Since 1999, the suicide rate has increased 139% for AI women and 71% for AI men. For AI youth, suicide is the second leading cause of death, with the suicide rate 2.5 times higher than the national average.
There is good news, however. Studies show that embracing and restoring cultural practices can change epigenetics. Emotional health, environmental changes, exercise and proper nutrition can improve the genes of future generations.
“It can take multiple generations of sustained intervention to resolve intergenerational trauma,” said Tsethlikai.
Currently Tsethlikai is working on research that takes a look at stress, executive function (the cognitive processes in the brain that that enable us to plan, focus attention, remember instructions and juggle multiple tasks) and posttraumatic stress disorder (PTSD) symptoms among urban AI youth. The research is using cortisol concentration levels from hair samples.
The second presenter was Tallerita Tunney Rogers, LMSW, MPA (Diné), director of community development at Native Americans for Community Action (NACA), Inc. Tunney Rogers discussed the history of suicide prevention at NACA. The NACA won its first grant award in 2011 for suicide prevention and has expanded its work to Navajo and Hopi tribal lands and Apache and Navajo counties in Arizona.
The zero-suicide framework approach that Tunney Rogers presented includes these steps: lead, train, identify, engage, treat, transition and improve.
To prevent suicide, Tunney Rogers says a whole-system approach is used, which involves the microsystem (individuals, peers, family), the exosystem (school, community) and the macrosystem (culture, society, religion, policies and health plans). Also discussed were suicide prevention strategies as proposed by the Centers for Disease Control (CDC):
- Strengthen economic supports
- Strengthen access and delivery of suicide care
- Create protective environments
- Promote connectedness
- Teach coping and problem-solving skills
- Identify and support people at risk
- Lessen harms and prevent future risk
The conference ended with a presentation by Jenifer Macove, Behavioral Health Services manager for specialty services at SRPMIC, who gave an overview of the Salt River Crisis Team’s services and how they respond to suicidal ideation calls.
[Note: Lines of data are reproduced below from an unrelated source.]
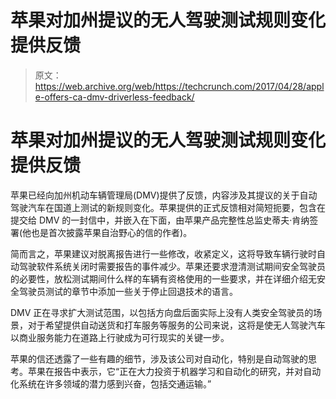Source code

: # 苹果对加州提议的无人驾驶测试规则变化提供反馈

> 原文：<https://web.archive.org/web/https://techcrunch.com/2017/04/28/apple-offers-ca-dmv-driverless-feedback/>

# 苹果对加州提议的无人驾驶测试规则变化提供反馈

苹果已经向加州机动车辆管理局(DMV)提供了反馈，内容涉及其提议的关于自动驾驶汽车在国道上测试的新规则变化。苹果提供的正式反馈相对简短扼要，包含在提交给 DMV 的一封信中，并嵌入在下面，由苹果产品完整性总监史蒂夫·肯纳签署(他也是首次披露苹果自治野心的信的作者)。

简而言之，苹果建议对脱离报告进行一些修改，收紧定义，这将导致车辆行驶时自动驾驶软件系统关闭时需要报告的事件减少。苹果还要求澄清测试期间安全驾驶员的必要性，放松测试期间什么样的车辆有资格使用的一些要求，并在详细介绍无安全驾驶员测试的章节中添加一些关于停止回退技术的语言。

DMV 正在寻求扩大测试范围，以包括方向盘后面实际上没有人类安全驾驶员的场景，对于希望提供自动送货和打车服务等服务的公司来说，这将是使无人驾驶汽车以商业服务能力在道路上行驶成为可行现实的关键一步。

苹果的信还透露了一些有趣的细节，涉及该公司对自动化，特别是自动驾驶的思考。苹果在报告中表示，它“正在大力投资于机器学习和自动化的研究，并对自动化系统在许多领域的潜力感到兴奋，包括交通运输。”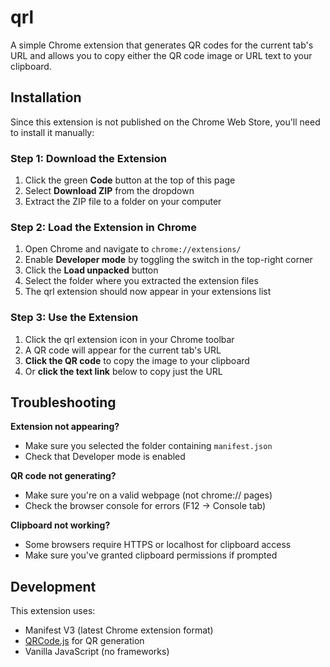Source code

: # qrl

A simple Chrome extension that generates QR codes for the current tab's URL and allows you to copy either the QR code image or URL text to your clipboard.

## Installation

Since this extension is not published on the Chrome Web Store, you'll need to install it manually:

### Step 1: Download the Extension

1. Click the green **Code** button at the top of this page
2. Select **Download ZIP** from the dropdown
3. Extract the ZIP file to a folder on your computer

### Step 2: Load the Extension in Chrome

1. Open Chrome and navigate to `chrome://extensions/`
2. Enable **Developer mode** by toggling the switch in the top-right corner
3. Click the **Load unpacked** button
4. Select the folder where you extracted the extension files
5. The qrl extension should now appear in your extensions list

### Step 3: Use the Extension

1. Click the qrl extension icon in your Chrome toolbar
2. A QR code will appear for the current tab's URL
3. **Click the QR code** to copy the image to your clipboard
4. Or **click the text link** below to copy just the URL

## Troubleshooting

**Extension not appearing?**
- Make sure you selected the folder containing `manifest.json`
- Check that Developer mode is enabled

**QR code not generating?**
- Make sure you're on a valid webpage (not chrome:// pages)
- Check the browser console for errors (F12 → Console tab)

**Clipboard not working?**
- Some browsers require HTTPS or localhost for clipboard access
- Make sure you've granted clipboard permissions if prompted

## Development

This extension uses:
- Manifest V3 (latest Chrome extension format)
- [QRCode.js](https://github.com/davidshimjs/qrcodejs) for QR generation
- Vanilla JavaScript (no frameworks)

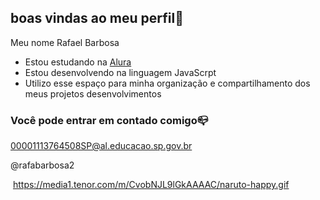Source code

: ## boas vindas ao meu perfil🤍

Meu nome Rafael Barbosa

- Estou estudando na [Alura](htt://www.alura.com.br)
- Estou desenvolvendo na linguagem JavaScrpt
- Utilizo esse espaço para minha organização e compartilhamento dos meus projetos desenvolvimentos

 ### Você  pode entrar em contado comigo📪

 00001113764508SP@al.educacao.sp.gov.br

 @rafabarbosa2

![]() https://media1.tenor.com/m/CvobNJL9lGkAAAAC/naruto-happy.gif
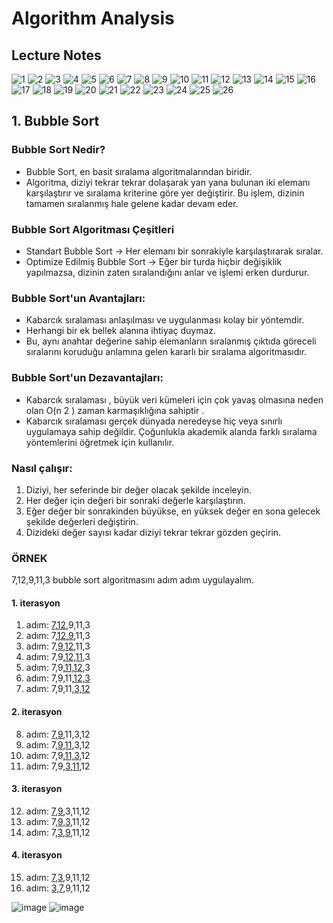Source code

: # Algorithm Analysis
## Lecture Notes
![1](https://github.com/user-attachments/assets/0da3b0af-4ca4-4b20-b2af-85520baae1a0)
![2](https://github.com/user-attachments/assets/82f24212-dc53-4553-9b5e-8fbf35744197)
![3](https://github.com/user-attachments/assets/963e9847-aff6-4a95-9c72-2adcf4722f54)
![4](https://github.com/user-attachments/assets/08ba217d-ca30-4864-afc9-cbedda89aa81)
![5](https://github.com/user-attachments/assets/df19094c-7c54-4552-a162-2afec0d84645)
![6](https://github.com/user-attachments/assets/fdabf71b-e54c-4c63-b0b8-04a0e57f5b4f)
![7](https://github.com/user-attachments/assets/810f55c9-25d9-46ab-9cc8-80a0d6e16794)
![8](https://github.com/user-attachments/assets/b13661e6-3377-471c-bf52-fa28de5391ef)
![9](https://github.com/user-attachments/assets/08e0f04b-68f2-49c8-8c68-83531100d8f0)
![10](https://github.com/user-attachments/assets/2cfd17db-2578-4ef3-87af-8d2ca3c17af5)
![11](https://github.com/user-attachments/assets/f405c25b-8edc-437d-bbb5-2572d7e6a2b9)
![12](https://github.com/user-attachments/assets/63b312e4-b31c-4141-b49c-5b058bd9b7f5)
![13](https://github.com/user-attachments/assets/e0860d8c-f145-46f6-966d-3bd47816d7c9)
![14](https://github.com/user-attachments/assets/b69a534d-da7d-4de2-97f6-e5b06d573e22)
![15](https://github.com/user-attachments/assets/ee721bb3-3272-4903-8236-68f327cda039)
![16](https://github.com/user-attachments/assets/8e0e4c15-02fb-4293-b75b-a3217463738a)
![17](https://github.com/user-attachments/assets/77cf8083-a66f-4378-beb4-a2f4fb90ebdd)
![18](https://github.com/user-attachments/assets/c3268177-8267-4f36-a31a-592381b72fd8)
![19](https://github.com/user-attachments/assets/1282f747-3136-430d-b5e4-41e624f929f8)
![20](https://github.com/user-attachments/assets/dcd2f9a8-b37d-47eb-9b18-af9120556c35)
![21](https://github.com/user-attachments/assets/fead9a12-f095-4294-9f5b-ba5530961c74)
![22](https://github.com/user-attachments/assets/cfc1da9a-db32-4ec2-a919-6327555389a0)
![23](https://github.com/user-attachments/assets/21d912d3-c010-402f-9511-29634d688929)
![24](https://github.com/user-attachments/assets/8a550cbd-12e6-4e7d-9d42-8b4ddc648a92)
![25](https://github.com/user-attachments/assets/0cdf23b8-ff72-4f17-a104-1816c59650d7)
![26](https://github.com/user-attachments/assets/84a21f72-cced-4530-95d5-6d83a663f726)

## 1. Bubble Sort 
### Bubble Sort Nedir?
+ Bubble Sort, en basit sıralama algoritmalarından biridir.
+ Algoritma, diziyi tekrar tekrar dolaşarak yan yana bulunan iki elemanı karşılaştırır ve sıralama kriterine göre yer değiştirir. Bu işlem, dizinin tamamen sıralanmış hale gelene kadar devam eder.
### Bubble Sort Algoritması Çeşitleri
+ Standart Bubble Sort → Her elemanı bir sonrakiyle karşılaştırarak sıralar.
+ Optimize Edilmiş Bubble Sort → Eğer bir turda hiçbir değişiklik yapılmazsa, dizinin zaten sıralandığını anlar ve işlemi erken durdurur. 
### Bubble Sort'un Avantajları:
+ Kabarcık sıralaması anlaşılması ve uygulanması kolay bir yöntemdir.
+ Herhangi bir ek bellek alanına ihtiyaç duymaz.
+ Bu, aynı anahtar değerine sahip elemanların sıralanmış çıktıda göreceli sıralarını koruduğu anlamına gelen kararlı bir sıralama algoritmasıdır.
### Bubble Sort'un Dezavantajları:
+ Kabarcık sıralaması , büyük veri kümeleri için çok yavaş olmasına neden olan O(n 2 ) zaman karmaşıklığına sahiptir .
+ Kabarcık sıralaması gerçek dünyada neredeyse hiç veya sınırlı uygulamaya sahip değildir. Çoğunlukla akademik alanda farklı sıralama yöntemlerini öğretmek için kullanılır.
### Nasıl çalışır:
1. Diziyi, her seferinde bir değer olacak şekilde inceleyin.
2. Her değer için değeri bir sonraki değerle karşılaştırın.
3. Eğer değer bir sonrakinden büyükse, en yüksek değer en sona gelecek şekilde değerleri değiştirin.
4. Dizideki değer sayısı kadar diziyi tekrar tekrar gözden geçirin.

### ÖRNEK
7,12,9,11,3 bubble sort algoritmasını adım adım uygulayalım.
#### 1. iterasyon 
1. adım: <ins>7,12</ins>,9,11,3                   
2. adım:  7,<ins>12,9</ins>,11,3                    
3. adım:  7,<ins>9,12</ins>,11,3            
4. adım:  7,9,<ins>12,11</ins>,3      
5. adım:  7,9,<ins>11,12</ins>,3       
6. adım:  7,9,11,<ins>12,3</ins>
7. adım:  7,9,11,<ins>3,12</ins>
#### 2. iterasyon 
8. adım: <ins>7,9</ins>,11,3,12
9. adım:  7,<ins>9,11</ins>,3,12
10. adım: 7,9,<ins>11,3</ins>,12
11. adım: 7,9,<ins>3,11</ins>,12
#### 3. iterasyon 
12. adım: <ins>7,9</ins>,3,11,12
13. adım: 7,<ins>9,3</ins>,11,12
14. adım: 7,<ins>3,9</ins>,11,12
#### 4. iterasyon 
15. adım: <ins>7,3</ins>,9,11,12
16. adım: <ins>3,7</ins>,9,11,12

![image](https://github.com/user-attachments/assets/967ff612-6ccd-43e1-80f6-77581f11fbf0) ![image](https://github.com/user-attachments/assets/d2eeb083-7455-458e-8189-235bd078ac9a)



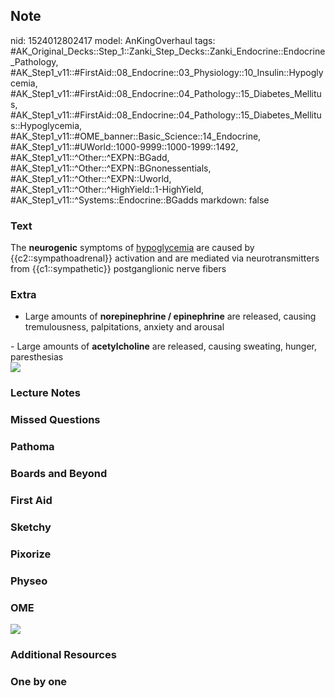 ## Note
nid: 1524012802417
model: AnKingOverhaul
tags: #AK_Original_Decks::Step_1::Zanki_Step_Decks::Zanki_Endocrine::Endocrine_Pathology, #AK_Step1_v11::#FirstAid::08_Endocrine::03_Physiology::10_Insulin::Hypoglycemia, #AK_Step1_v11::#FirstAid::08_Endocrine::04_Pathology::15_Diabetes_Mellitus, #AK_Step1_v11::#FirstAid::08_Endocrine::04_Pathology::15_Diabetes_Mellitus::Hypoglycemia, #AK_Step1_v11::#OME_banner::Basic_Science::14_Endocrine, #AK_Step1_v11::#UWorld::1000-9999::1000-1999::1492, #AK_Step1_v11::^Other::^EXPN::BGadd, #AK_Step1_v11::^Other::^EXPN::BGnonessentials, #AK_Step1_v11::^Other::^EXPN::Uworld, #AK_Step1_v11::^Other::^HighYield::1-HighYield, #AK_Step1_v11::^Systems::Endocrine::BGadds
markdown: false

### Text
The <b>neurogenic</b> symptoms of <u>hypoglycemia</u> are caused by
{{c2::sympathoadrenal}} activation and are mediated via
neurotransmitters from {{c1::sympathetic}} postganglionic nerve
fibers

### Extra
- Large amounts of <b>norepinephrine / epinephrine</b> are
released, causing tremulousness, palpitations, anxiety and arousal
<div>
  - Large amounts of <b>acetylcholine</b> are released, causing
  sweating, hunger, paresthesias
</div>
<div><img src="paste-32714765893633.jpg"></div>

### Lecture Notes


### Missed Questions


### Pathoma


### Boards and Beyond


### First Aid


### Sketchy


### Pixorize


### Physeo


### OME
<div class="ome-widget">
  <a href=
  "https://onlinemeded.org/spa/endocrine?ref=anki"><img src="_OME_AnkiFlashcards_Topic_3.png"></a>
</div>

### Additional Resources


### One by one

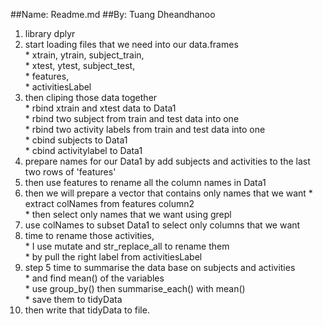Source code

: ##Name: Readme.md
##By: Tuang Dheandhanoo

1. library dplyr
2. start loading files that we need into our data.frames  
        * xtrain, ytrain, subject_train,  
        * xtest, ytest, subject_test,  
        * features,   
        * activitiesLabel  
3. then cliping those data together  
        * rbind xtrain and xtest data to Data1  
        * rbind two subject from train and test data into one    
        * rbind two activity labels from train and test data into one  
        * cbind subjects to Data1  
        * cbind activitylabel to Data1  
4. prepare names for our Data1 by add subjects and activities to the last two rows of 'features'
5. then use features to rename all the column names in Data1
6. then we will prepare a vector that contains only names that we  want
        * extract colNames from features column2  
        * then select only names that we want using grepl  
7. use colNames to subset Data1 to select only columns that we want
8. time to rename those activities,  
        * I use mutate and str_replace_all to rename them   
        * by pull the right label from activitiesLabel  
9. step 5 time to summarise the data base on subjects and activities  
        * and find mean() of the variables  
        * use group_by() then summarise_each() with mean()  
        * save them to tidyData  
10. then write that tidyData to file.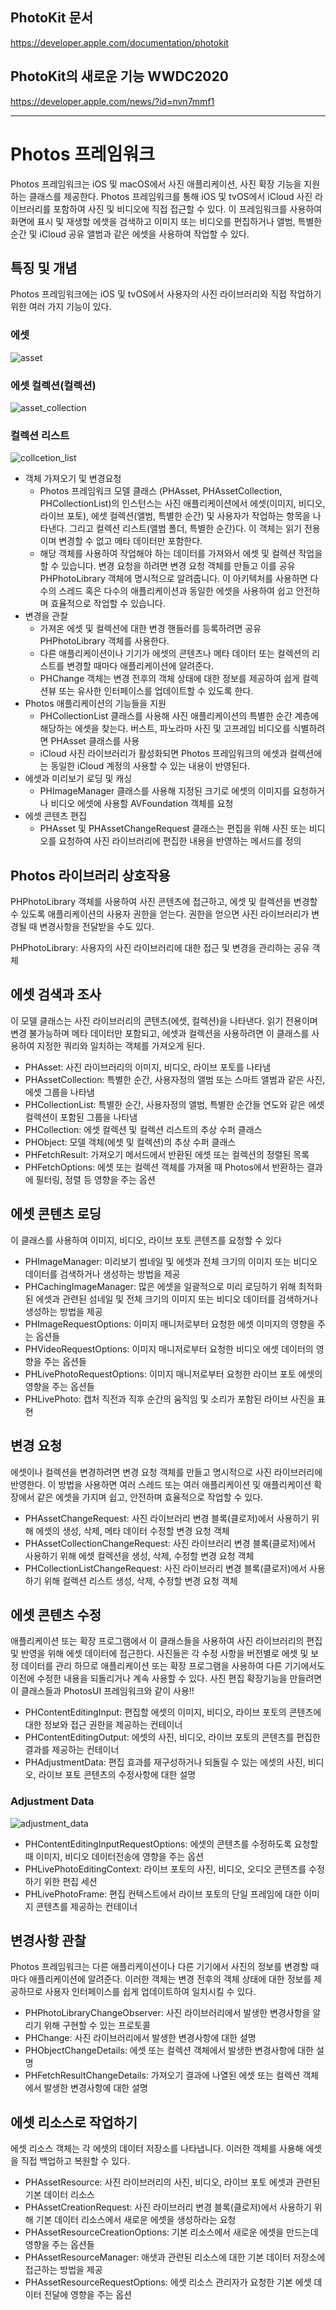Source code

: ## PhotoKit 문서
https://developer.apple.com/documentation/photokit

## PhotoKit의 새로운 기능 WWDC2020
https://developer.apple.com/news/?id=nvn7mmf1

---

# Photos 프레임워크
Photos 프레임워크는 iOS 및 macOS에서 사진 애플리케이션, 사진 확장 기능을 지원하는 클래스를 제공한다. Photos 프레임워크를 통해 iOS 및 tvOS에서 iCloud 사진 라이브러리를 포함하여 사진 및 비디오에 직접 접근할 수 있다. 이 프레임워크를 사용하여 화면에 표시 및 재생할 에셋을 검색하고 이미지 또는 비디오를 편집하거나 앨범, 특별한 순간 및 iCloud 공유 앨범과 같은 에셋을 사용하여 작업할 수 있다.



## 특징 및 개념

Photos 프레임워크에는 iOS 및 tvOS에서 사용자의 사진 라이브러리와 직접 작업하기 위한 여러 가지 기능이 있다.

### 에셋
![asset](https://raw.githubusercontent.com/ProjectInTheClass/mogrige/master/Photos_Framework/image/asset.png)

### 에셋 컬렉션(컬렉션)
![asset_collection](https://raw.githubusercontent.com/ProjectInTheClass/mogrige/master/Photos_Framework/image/asset_collection.png)

### 컬렉션 리스트
![collcetion_list](https://raw.githubusercontent.com/ProjectInTheClass/mogrige/master/Photos_Framework/image/collection_list.png)



* 객체 가져오기 및 변경요청
  + Photos 프레임워크 모델 클래스 (PHAsset, PHAssetCollection, PHCollectionList)의 인스턴스는 사진 애플리케이션에서 에셋(이미지, 비디오, 라이브 포토), 에셋 컬렉션(앨범, 특별한 순간) 및 사용자가 작업하는 항목을 나타낸다. 그리고 컬렉션 리스트(앨범 폴더, 특별한 순간)다. 이 객체는 읽기 전용이며 변경할 수 없고 메타 데이터만 포함한다.
  + 해당 객체를 사용하여 작업해야 하는 데이터를 가져와서 에셋 및 컬렉션 작업을 할 수 있습니다. 변경 요청을 하려면 변경 요청 객체를 만들고 이를 공유 PHPhotoLibrary 객체에 명시적으로 알려줍니다. 이 아키텍처를 사용하면 다수의 스레드 혹은 다수의 애플리케이션과 동일한 에셋을 사용하여 쉽고 안전하며 효율적으로 작업할 수 있습니다.
* 변경을 관찰
  + 가져온 에셋 및 컬렉션에 대한 변경 핸들러를 등록하려면 공유 PHPhotoLibrary 객체를 사용한다.
  + 다른 애플리케이션이나 기기가 에셋의 콘텐츠나 메타 데이터 또는 컬렉션의 리스트를 변경할 때마다 애플리케이션에 알려준다.
  + PHChange 객체는 변경 전후의 객체 상태에 대한 정보를 제공하여 쉽게 컬렉션뷰 또는 유사한 인터페이스를 업데이트할 수 있도록 한다.
* Photos 애플리케이션의 기능들을 지원
  + PHCollectionList 클래스를 사용해 사진 애플리케이션의 특별한 순간 계층에 해당하는 에셋을 찾는다. 버스트, 파노라마 사진 및 고프레임 비디오를 식별하려면 PHAsset 클래스를 사용
  + iCloud 사진 라이브러리가 활성화되면 Photos 프레임워크의 에셋과 컬렉션에는 동일한 iCloud 계정의 사용할 수 있는 내용이 반영된다.
* 에셋과 미리보기 로딩 및 캐싱
  + PHImageManager 클래스를 사용해 지정된 크기로 에셋의 이미지를 요청하거나 비디오 에셋에 사용할 AVFoundation 객체를 요청
* 에셋 콘텐츠 편집
  + PHAsset 및 PHAssetChangeRequest 클래스는 편집을 위해 사진 또는 비디오를 요청하여 사진 라이브러리에 편집한 내용을 반영하는 메서드를 정의



## Photos 라이브러리 상호작용

PHPhotoLibrary 객체를 사용하여 사진 콘텐츠에 접근하고, 에셋 및 컬렉션을 변경할 수 있도록 애플리케이션의 사용자 권한을 얻는다.
권한을 얻으면 사진 라이브러리가 변경될 때 변경사항을 전달받을 수도 있다.

PHPhotoLibrary: 사용자의 사진 라이브러리에 대한 접근 및 변경을 관리하는 공유 객체

## 에셋 검색과 조사

이 모델 클래스는 사진 라이브러리의 콘텐츠(에셋, 컬렉션)을 나타낸다. 읽기 전용이며 변경 불가능하며 메타 데이터만 포함되고, 에셋과 컬렉션을 사용하려면 이 클래스를 사용하여 지정한 쿼리와 일치하는 객체를 가져오게 된다.

* PHAsset: 사진 라이브러리의 이미지, 비디오, 라이브 포토를 나타냄
* PHAssetCollection: 특별한 순간, 사용자정의 앨범 또는 스마트 앨범과 같은 사진, 에셋 그룹을 나타냄
* PHCollectionList: 특별한 순간, 사용자정의 앨범, 특별한 순간들 연도와 같은 에셋 컬렉션이 포함된 그룹을 나타냄
* PHCollection: 에셋 컬렉션 및 컬렉션 리스트의 추상 수퍼 클래스
* PHObject: 모델 객체(에셋 및 컬렉션)의 추상 수퍼 클래스
* PHFetchResult: 가져오기 메서드에서 반환된 에셋 또는 컬렉션의 정렬된 목록
* PHFetchOptions: 에셋 또는 컬렉션 객체를 가져올 때 Photos에서 반환하는 결과에 필터링, 정렬 등 영향을 주는 옵션



## 에셋 콘텐츠 로딩

이 클래스를 사용하여 이미지, 비디오, 라이브 포토 콘텐츠를 요청할 수 있다

* PHImageManager: 미리보기 썸네일 및 에셋과 전체 크기의 이미지 또는 비디오 데이터를 검색하거나 생성하는 방법을 제공
* PHCachingImageManager: 많은 에셋을 일괄적으로 미리 로딩하기 위해 최적화된 에셋과 관련된 섬네일 및 전체 크기의 이미지 또는 비디오 데이터를 검색하거나 생성하는 방법을 제공
* PHImageRequestOptions: 이미지 매니저로부터 요청한 에셋 이미지의 영향을 주는 옵션들
* PHVideoRequestOptions: 이미지 매니저로부터 요청한 비디오 에셋 데이터의 영향을 주는 옵션들
* PHLivePhotoRequestOptions: 이미지 매니저로부터 요청한 라이브 포토 에셋의 영향을 주는 옵션들
* PHLivePhoto: 캡처 직전과 직후 순간의 움직임 및 소리가 포함된 라이브 사진을 표현



## 변경 요청

에셋이나 컬렉션을 변경하려면 변경 요청 객체를 만들고 명시적으로 사진 라이브러리에 반영한다.
이 방법을 사용하면 여러 스레드 또는 여러 애플리케이션 및 애플리케이션 확장에서 같은 에셋을 가지며 쉽고, 안전하며 효율적으로 작업할 수 있다.

* PHAssetChangeRequest: 사진 라이브러리 변경 블록(클로저)에서 사용하기 위해 에셋의 생성, 삭제, 메타 데이터 수정할 변경 요청 객체
* PHAssetCollectionChangeRequest: 사진 라이브러리 변경 블록(클로저)에서 사용하기 위해 에셋 컬렉션을 생성, 삭제, 수정할 변경 요청 객체
* PHCollectionListChangeRequest: 사진 라이브러리 변경 블록(클로저)에서 사용하기 위해 컬렉션 리스트 생성, 삭제, 수정할 변경 요청 객체



## 에셋 콘텐츠 수정

애플리케이션 또는 확장 프로그램에서 이 클래스들을 사용하여 사진 라이브러리의 편집 및 반영을 위해 에셋 데이터에 접근한다. 사진들은 각 수정 사항을 버전별로 에셋 및 보정 데이터를 관리 하므로 애플리케이션 또는 확장 프로그램을 사용하여 다른 기기에서도 이전에 수정한 내용을 되돌리거나 계속 사용할 수 있다. 사진 편집 확장기능을 만들려면 이 클래스들과 PhotosUI 프레임워크와 같이 사용!!

* PHContentEditingInput: 편집할 에셋의 이미지, 비디오, 라이브 포토의 콘텐츠에 대한 정보와 접근 권한을 제공하는 컨테이너
* PHContentEditingOutput: 에셋의 사진, 비디오, 라이브 포토의 콘텐츠를 편집한 결과를 제공하는 컨테이너
* PHAdjustmentData: 편집 효과를 재구성하거나 되돌릴 수 있는 에셋의 사진, 비디오, 라이브 포토 콘텐츠의 수정사항에 대한 설명


### Adjustment Data
![adjustment_data](https://raw.githubusercontent.com/ProjectInTheClass/mogrige/master/Photos_Framework/image/adjustment_data.png)

* PHContentEditingInputRequestOptions: 에셋의 콘텐츠를 수정하도록 요청할 때 이미지, 비디오 데이터전송에 영향을 주는 옵션
* PHLivePhotoEditingContext: 라이브 포토의 사진, 비디오, 오디오 콘텐츠를 수정하기 위한 편집 세션
* PHLivePhotoFrame: 편집 컨텍스트에서 라이브 포토의 단일 프레임에 대한 이미지 콘텐츠를 제공하는 컨테이너



## 변경사항 관찰

Photos 프레임워크는 다른 애플리케이션이나 다른 기기에서 사진의 정보를 변경할 때마다 애플리케이션에 알려준다. 이러한 객체는 변경 전후의 객체 상태에 대한 정보를 제공하므로 사용자 인터페이스를 쉽게 업데이트하여 일치시킬 수 있다.

* PHPhotoLibraryChangeObserver: 사진 라이브러리에서 발생한 변경사항을 알리기 위해 구현할 수 있는 프로토콜
* PHChange: 사진 라이브러리에서 발생한 변경사항에 대한 설명
* PHObjectChangeDetails: 에셋 또는 컬렉션 객체에서 발생한 변경사항에 대한 설명
* PHFetchResultChangeDetails: 가져오기 결과에 나열된 에셋 또는 컬렉션 객체에서 발생한 변경사항에 대한 설명



## 에셋 리소스로 작업하기

에셋 리소스 객체는 각 에셋의 데이터 저장소를 나타냅니다. 이러한 객체를 사용해 에셋을 직접 백업하고 복원할 수 있다.

* PHAssetResource: 사진 라이브러리의 사진, 비디오, 라이브 포토 에셋과 관련된 기본 데이터 리소스
* PHAssetCreationRequest: 사진 라이브러리 변경 블록(클로저)에서 사용하기 위해 기본 데이터 리소스에서 새로운 에셋을 생성하라는 요청
* PHAssetResourceCreationOptions: 기본 리소스에서 새로운 에셋을 만드는데 영향을 주는 옵션들
* PHAssetResourceManager: 애샛과 관련된 리소스에 대한 기본 데이터 저장소에 접근하는 방법을 제공
* PHAssetResourceRequestOptions: 에셋 리소스 관리자가 요청한 기본 에셋 데이터 전달에 영향을 주는 옵션


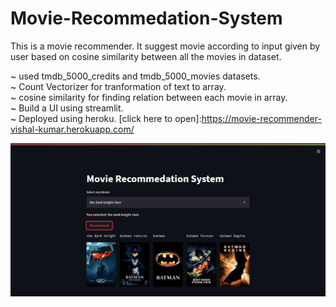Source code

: # Movie-Recommedation-System
This is a movie recommender. It suggest movie according to input given by user based on cosine similarity between all the movies in dataset. 

~ used tmdb_5000_credits and tmdb_5000_movies datasets.<br>
~ Count Vectorizer for tranformation of text to array.<br>
~ cosine similarity for finding relation between each movie in array.<br>
~ Build a UI using streamlit.<br>
~ Deployed using heroku.
[click here to open]:https://movie-recommender-vishal-kumar.herokuapp.com/

![Screenshot](https://github.com/vishal-936/Movie-Recommedation-System/blob/e304de907e5a742e1554592a6d1a6d1dd211b73d/Screenshot%20(79).png)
A suicidal ideation is a term that describes range of contemplations, wishes, and preoccupations with death and suicide.
The Salt River Crisis Team is made up of six crisis workers who work 24/7 to answer the phone on the crisis line for many kinds of calls, including from individuals who are experiencing suicidal ideations.
“If somebody is experiencing suicidal thoughts, or if is there a friend, family member, an acquaintance or anybody who is concerned about someone they know who is making suicidal ideation calls, we want them to call our Salt River Crisis Team. We will go out and respond,” said Macove.
“We will meet with that individual and complete an assessment on them to determine with them if they have active suicidal ideations such as a plan, means, intent, or if it’s a passive suicidal ideation thought. [It could be] depression, but they don’t want to end their life, they are just feeling down and hopeless. If it is active suicidal ideation, then we recommend a higher level of care, we will take that individual to a hospital for an evaluation just to keep them safe.”